- Opening Delimiter -

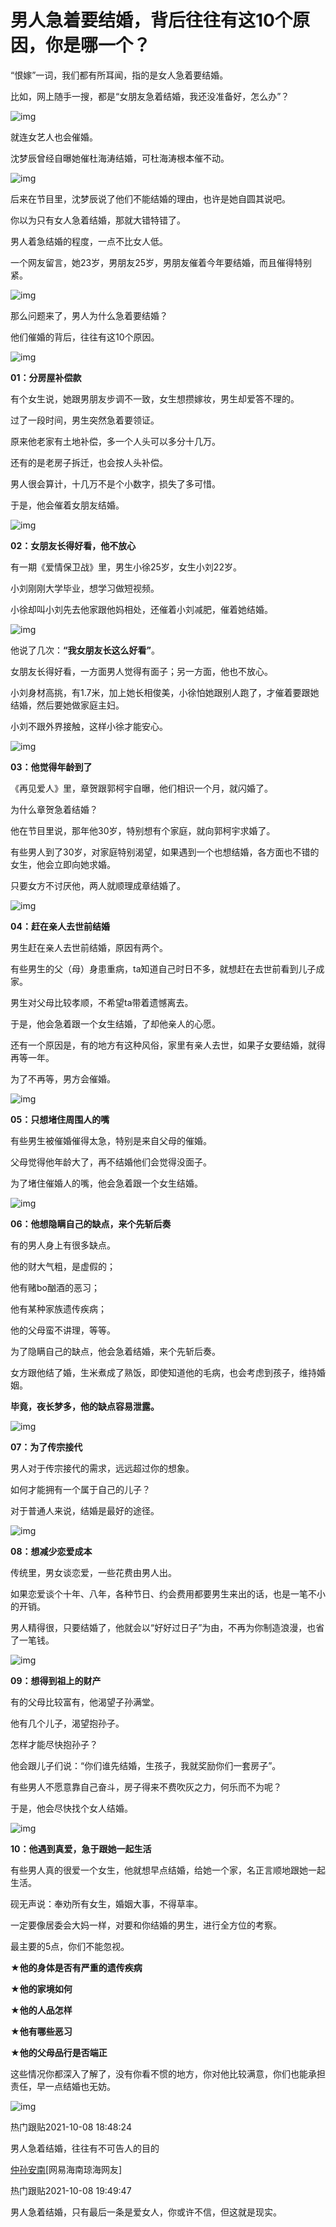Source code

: # 男人急着要结婚，背后往往有这10个原因，你是哪一个？

“恨嫁”一词，我们都有所耳闻，指的是女人急着要结婚。

比如，网上随手一搜，都是“女朋友急着结婚，我还没准备好，怎么办”？

![img](./assets/男人急着结婚有10个原因.assets/url=http%3A%2F%2Fdingyue.ws.126.net%2F2021%2F1008%2F005c7bedj00r0nhh400emc000tz018km.jpeg)

就连女艺人也会催婚。

沈梦辰曾经自曝她催杜海涛结婚，可杜海涛根本催不动。

![img](./assets/男人急着结婚有10个原因.assets/url=http%3A%2F%2Fdingyue.ws.126.net%2F2021%2F1008%2Fca75403dj00r0nhh4006pc000tz00esm.jpeg)

后来在节目里，沈梦辰说了他们不能结婚的理由，也许是她自圆其说吧。

你以为只有女人急着结婚，那就大错特错了。

男人着急结婚的程度，一点不比女人低。

一个网友留言，她23岁，男朋友25岁，男朋友催着今年要结婚，而且催得特别紧。

![img](./assets/男人急着结婚有10个原因.assets/url=http%3A%2F%2Fdingyue.ws.126.net%2F2021%2F1008%2Fbe86a085j00r0nhh4005gc000u000hzm.jpeg)

那么问题来了，男人为什么急着要结婚？

他们催婚的背后，往往有这10个原因。

![img](./assets/男人急着结婚有10个原因.assets/url=http%3A%2F%2Fdingyue.ws.126.net%2F2021%2F1008%2Ff09e0295j00r0nhh4006uc000xc00osm.jpeg)

**01：分房屋补偿款**

有个女生说，她跟男朋友步调不一致，女生想攒嫁妆，男生却爱答不理的。

过了一段时间，男生突然急着要领证。

原来他老家有土地补偿，多一个人头可以多分十几万。

还有的是老房子拆迁，也会按人头补偿。

男人很会算计，十几万不是个小数字，损失了多可惜。

于是，他会催着女朋友结婚。

![img](./assets/男人急着结婚有10个原因.assets/url=http%3A%2F%2Fdingyue.ws.126.net%2F2021%2F1008%2F177fc3eaj00r0nhh4005xc000xc00m7m.jpeg)

**02：女朋友长得好看，他不放心**

有一期《爱情保卫战》里，男生小徐25岁，女生小刘22岁。

小刘刚刚大学毕业，想学习做短视频。

小徐却叫小刘先去他家跟他妈相处，还催着小刘减肥，催着她结婚。

![img](./assets/男人急着结婚有10个原因.assets/url=http%3A%2F%2Fdingyue.ws.126.net%2F2021%2F1008%2Faca6fa6fj00r0nhh40086c000u000gtm.jpeg)

他说了几次：**“我女朋友长这么好看”**。

女朋友长得好看，一方面男人觉得有面子；另一方面，他也不放心。

小刘身材高挑，有1.7米，加上她长相俊美，小徐怕她跟别人跑了，才催着要跟她结婚，然后要她做家庭主妇。

小刘不跟外界接触，这样小徐才能安心。

![img](./assets/男人急着结婚有10个原因.assets/url=http%3A%2F%2Fdingyue.ws.126.net%2F2021%2F1008%2F6740a984j00r0nhh4006fc000u000h4m.jpeg)

**03：他觉得年龄到了**

《再见爱人》里，章贺跟郭柯宇自曝，他们相识一个月，就闪婚了。

为什么章贺急着结婚？

他在节目里说，那年他30岁，特别想有个家庭，就向郭柯宇求婚了。

有些男人到了30岁，对家庭特别渴望，如果遇到一个也想结婚，各方面也不错的女生，他会立即向她求婚。

只要女方不讨厌他，两人就顺理成章结婚了。

![img](./assets/男人急着结婚有10个原因.assets/url=http%3A%2F%2Fdingyue.ws.126.net%2F2021%2F1008%2F69dc136bj00r0nhh4005yc000tw00gtm.jpeg)

**04：赶在亲人去世前结婚**

男生赶在亲人去世前结婚，原因有两个。

有些男生的父（母）身患重病，ta知道自己时日不多，就想赶在去世前看到儿子成家。

男生对父母比较孝顺，不希望ta带着遗憾离去。

于是，他会急着跟一个女生结婚，了却他亲人的心愿。

还有一个原因是，有的地方有这种风俗，家里有亲人去世，如果子女要结婚，就得再等一年。

为了不再等，男方会催婚。

![img](./assets/男人急着结婚有10个原因.assets/url=http%3A%2F%2Fdingyue.ws.126.net%2F2021%2F1008%2F7bc05893j00r0nhh40047c000xc00m9m.jpeg)

**05：只想堵住周围人的嘴**

有些男生被催婚催得太急，特别是来自父母的催婚。

父母觉得他年龄大了，再不结婚他们会觉得没面子。

为了堵住催婚人的嘴，他会急着跟一个女生结婚。

![img](./assets/男人急着结婚有10个原因.assets/url=http%3A%2F%2Fdingyue.ws.126.net%2F2021%2F1008%2F42bb9928j00r0nhh40033c000xc00m8m.jpeg)

**06：他想隐瞒自己的缺点，来个先斩后奏**

有的男人身上有很多缺点。

他的财大气粗，是虚假的；

他有赌bo酗酒的恶习；

他有某种家族遗传疾病；

他的父母蛮不讲理，等等。

为了隐瞒自己的缺点，他会急着结婚，来个先斩后奏。

女方跟他结了婚，生米煮成了熟饭，即使知道他的毛病，也会考虑到孩子，维持婚姻。

**毕竟，夜长梦多，他的缺点容易泄露。**

![img](./assets/男人急着结婚有10个原因.assets/url=http%3A%2F%2Fdingyue.ws.126.net%2F2021%2F1008%2F1e642444j00r0nhh5005mc000xc00m9m.jpeg)

**07：为了传宗接代**

男人对于传宗接代的需求，远远超过你的想象。

如何才能拥有一个属于自己的儿子？

对于普通人来说，结婚是最好的途径。

![img](./assets/男人急着结婚有10个原因.assets/url=http%3A%2F%2Fdingyue.ws.126.net%2F2021%2F1008%2F21e4b744j00r0nhh50068c000xc00m8m.jpeg)

**08：想减少恋爱成本**

传统里，男女谈恋爱，一些花费由男人出。

如果恋爱谈个十年、八年，各种节日、约会费用都要男生来出的话，也是一笔不小的开销。

男人精得很，只要结婚了，他就会以“好好过日子”为由，不再为你制造浪漫，也省了一笔钱。

![img](./assets/男人急着结婚有10个原因.assets/url=http%3A%2F%2Fdingyue.ws.126.net%2F2021%2F1008%2F17835d75j00r0nhh50034c000xc00nkm.jpeg)

**09：想得到祖上的财产**

有的父母比较富有，他渴望子孙满堂。

他有几个儿子，渴望抱孙子。

怎样才能尽快抱孙子？

他会跟儿子们说：“你们谁先结婚，生孩子，我就奖励你们一套房子”。

有些男人不愿意靠自己奋斗，房子得来不费吹灰之力，何乐而不为呢？

于是，他会尽快找个女人结婚。

![img](./assets/男人急着结婚有10个原因.assets/url=http%3A%2F%2Fdingyue.ws.126.net%2F2021%2F1008%2F754f30bej00r0nhh5004kc000sf00iym.jpeg)

**10：他遇到真爱，急于跟她一起生活**

有些男人真的很爱一个女生，他就想早点结婚，给她一个家，名正言顺地跟她一起生活。

砚无声说：奉劝所有女生，婚姻大事，不得草率。

一定要像居委会大妈一样，对要和你结婚的男生，进行全方位的考察。

最主要的5点，你们不能忽视。

**★他的身体是否有严重的遗传疾病**

**★他的家境如何**

**★他的人品怎样**

**★他有哪些恶习**

**★他的父母品行是否端正**

这些情况你都深入了解了，没有你看不惯的地方，你对他比较满意，你们也能承担责任，早一点结婚也无妨。

![img](./assets/男人急着结婚有10个原因.assets/url=http%3A%2F%2Fdingyue.ws.126.net%2F2021%2F1008%2F3a077838j00r0nhh5003jc000sf00iym.jpeg)



热门跟贴2021-10-08 18:48:24

男人急着结婚，往往有不可告人的目的

[仲孙安南](http://tie.163.com/reply/myaction.jsp?action=reply&userId=104607806&f=gentienickname)[网易海南琼海网友]

热门跟贴2021-10-08 19:49:47

男人急着结婚，只有最后一条是爱女人，你或许不信，但这就是现实。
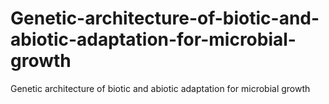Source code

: # Genetic-architecture-of-biotic-and-abiotic-adaptation-for-microbial-growth
Genetic architecture of biotic and abiotic adaptation for microbial growth
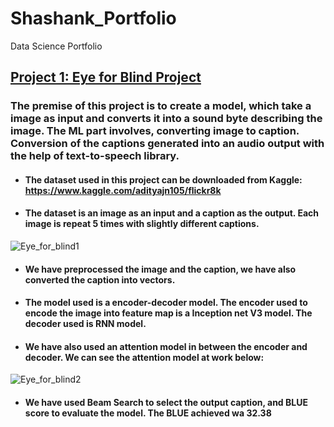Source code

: # Shashank_Portfolio
Data Science Portfolio

## [Project 1: Eye for Blind Project](https://github.com/ShashankRaghu/Data_Science_Projects/tree/main/eye_for_blind)
### The premise of this project is to create a model, which take a image as input and converts it into a sound byte describing the image. The ML part involves, converting image to caption. Conversion of the captions generated into an audio output with the help of text-to-speech library.

* #### The dataset used in this project can be downloaded from Kaggle: https://www.kaggle.com/adityajn105/flickr8k
* #### The dataset is an image as an input and a caption as the output. Each image is repeat 5 times with slightly different captions.
![Eye_for_blind1](https://user-images.githubusercontent.com/77088516/125979586-13e516e7-40a5-4030-9121-b8482f750be3.PNG)
* #### We have preprocessed the image and the caption, we have also converted the caption into vectors.
* #### The model used is a encoder-decoder model. The encoder used to encode the image into feature map is a Inception net V3 model. The decoder used is RNN model.
* #### We have also used an attention model in between the encoder and decoder. We can see the attention model at work below:
![Eye_for_blind2](https://user-images.githubusercontent.com/77088516/125981732-35874d14-871e-4da5-88cb-ba3ea14bc21f.PNG)
* #### We have used Beam Search to select the output caption, and BLUE score to evaluate the model. The BLUE achieved wa 32.38
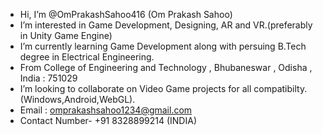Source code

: - Hi, I’m @OmPrakashSahoo416 (Om Prakash Sahoo)
- I’m interested in Game Development, Designing, AR and VR.(preferably in Unity Game Engine)
- I’m currently learning Game Development along with persuing B.Tech degree in Electrical Engineering.
- From College of Engineering and Technology , Bhubaneswar , Odisha , India : 751029
- I’m looking to collaborate on Video Game projects for all compatibilty.(Windows,Android,WebGL).
- Email : omprakashsahoo1234@gmail.com
- Contact Number- +91 8328899214  (INDIA)


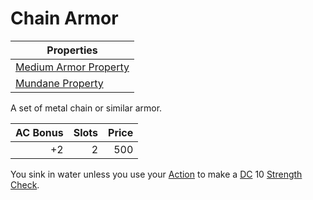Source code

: # Chain Armor

| Properties                                                                  |
| --------------------------------------------------------------------------- |
| [Medium Armor Property](../../Armor%20Properties/Medium%20Armor%20Property.md) |
| [Mundane Property](../../Material%20Properties/Mundane%20Property.md)    |

A set of metal chain or similar armor.

| AC Bonus | Slots | Price |
| -------: | ----: | ----: |
|       +2 |     2 |   500 |

You sink in water unless you use your [Action](../../../Game%20Procedures/Core%20Procedures/Action.md) to make a [DC](../../../Game%20Procedures/Core%20Procedures/DC.md) 10 [Strength](../../../Player%20Characters/The%20Ability%20Scores/Strength.md) [Check](../../../Game%20Procedures/Core%20Procedures/Check.md).
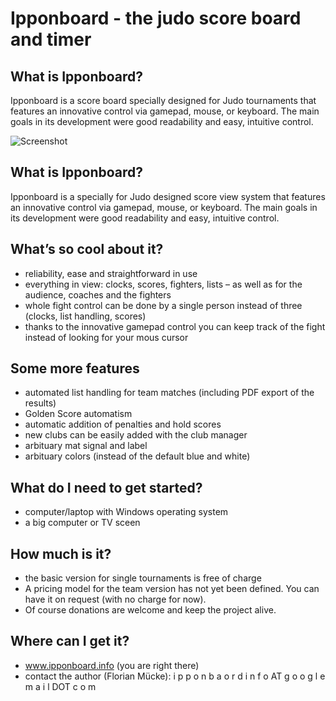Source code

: <link href="style.css" rel="stylesheet"></link>

# Ipponboard - the judo score board and timer

## What is Ipponboard?

Ipponboard is a score board specially designed for Judo tournaments that features an innovative control via gamepad, mouse, or keyboard. The main goals in its development were good readability and easy, intuitive control.

![Screenshot](https://ipponboard.koenigsbrunn-judo.de/wp-content/uploads/2011/12/Ipponboard-the-judo-score-board-and-timer-300x169.jpg)


## What is Ipponboard?
Ipponboard is a specially for Judo designed score view system that features an innovative control via gamepad, mouse, or keyboard. The main goals in its development were good readability and easy, intuitive control.

## What’s so cool about it?
- reliability, ease and straightforward in use
- everything in view: clocks, scores, fighters, lists – as well as for the audience, coaches and the fighters
- whole fight control can be done by a single person instead of three (clocks, list handling, scores)
- thanks to the innovative gamepad control you can keep track of the fight instead of looking for your mous cursor

## Some more features
- automated list handling for team matches (including PDF export of the results)
- Golden Score automatism
- automatic addition of penalties and hold scores
- new clubs can be easily added with the club manager
- arbituary mat signal and label
- arbituary colors (instead of the default blue and white)

## What do I need to get started?
- computer/laptop with Windows operating system
- a big computer or TV sceen

## How much is it?
- the basic version for single tournaments is free of charge
- A pricing model for the team version has not yet been defined. You can have it on request (with no charge for now).
- Of course donations are welcome and keep the project alive.

## Where can I get it?
- www.ipponboard.info (you are right there)
- contact the author (Florian Mücke): i p p o n b a o r d i n f o AT g o o g l e m a i l DOT c o m
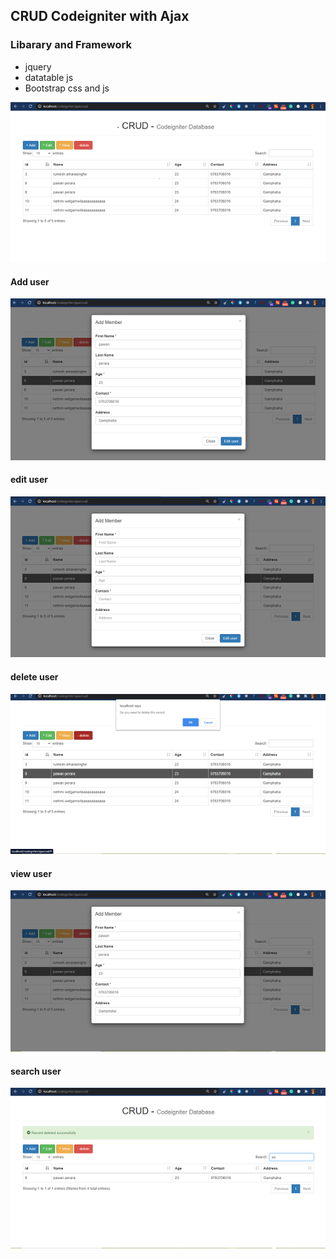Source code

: ## CRUD Codeigniter with Ajax
### Libarary and Framework
* jquery
* datatable js
* Bootstrap css and js

![first screen](application/views/images/screenshot1.png)
#### Add user
![add user](application/views/images/add.png)
#### edit user
![edit user](application/views/images/edit.png)
#### delete user
![delete user](application/views/images/delete.png)
#### view user
![view user](application/views/images/view.png)
#### search user
![serach user](application/views/images/search.png)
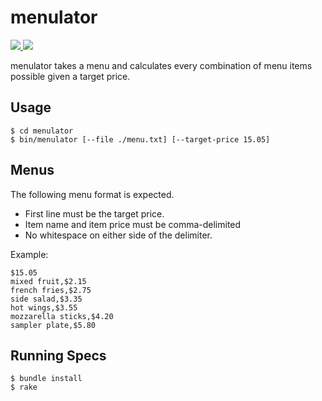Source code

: # menulator

<a href="http://travis-ci.org/spadin/menulator">
  <img src="https://secure.travis-ci.org/spadin/menulator.png?branch=master" />
</a> 
<a href="https://codeclimate.com/github/spadin/menulator">
  <img src="https://codeclimate.com/badge.png" />
</a>

menulator takes a menu and calculates every combination of menu items
possible given a target price.

## Usage

    $ cd menulator
    $ bin/menulator [--file ./menu.txt] [--target-price 15.05]

## Menus

The following menu format is expected.

* First line must be the target price.
* Item name and item price must be comma-delimited
* No whitespace on either side of the delimiter.

Example:

    $15.05
    mixed fruit,$2.15
    french fries,$2.75
    side salad,$3.35
    hot wings,$3.55
    mozzarella sticks,$4.20
    sampler plate,$5.80


## Running Specs

    $ bundle install
    $ rake
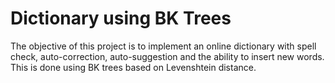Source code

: # Dictionary using BK Trees

The objective of this project is to implement an online dictionary with spell check, auto-correction, auto-suggestion and the ability to insert new words. This is done using BK trees based on Levenshtein distance.
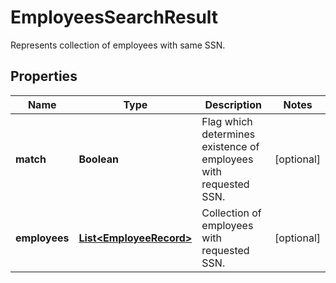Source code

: 

# EmployeesSearchResult

Represents collection of employees with same SSN.

## Properties

| Name | Type | Description | Notes |
|------------ | ------------- | ------------- | -------------|
|**match** | **Boolean** | Flag which determines existence of employees with requested SSN. |  [optional] |
|**employees** | [**List&lt;EmployeeRecord&gt;**](EmployeeRecord.md) | Collection of employees with requested SSN. |  [optional] |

- Closing Delimiter -

◆ TASK TO COMPLETE: How many lines in the listing contain "into"? Answer with the number alone.

◆ OUTPUT FOR THIS TASK: 3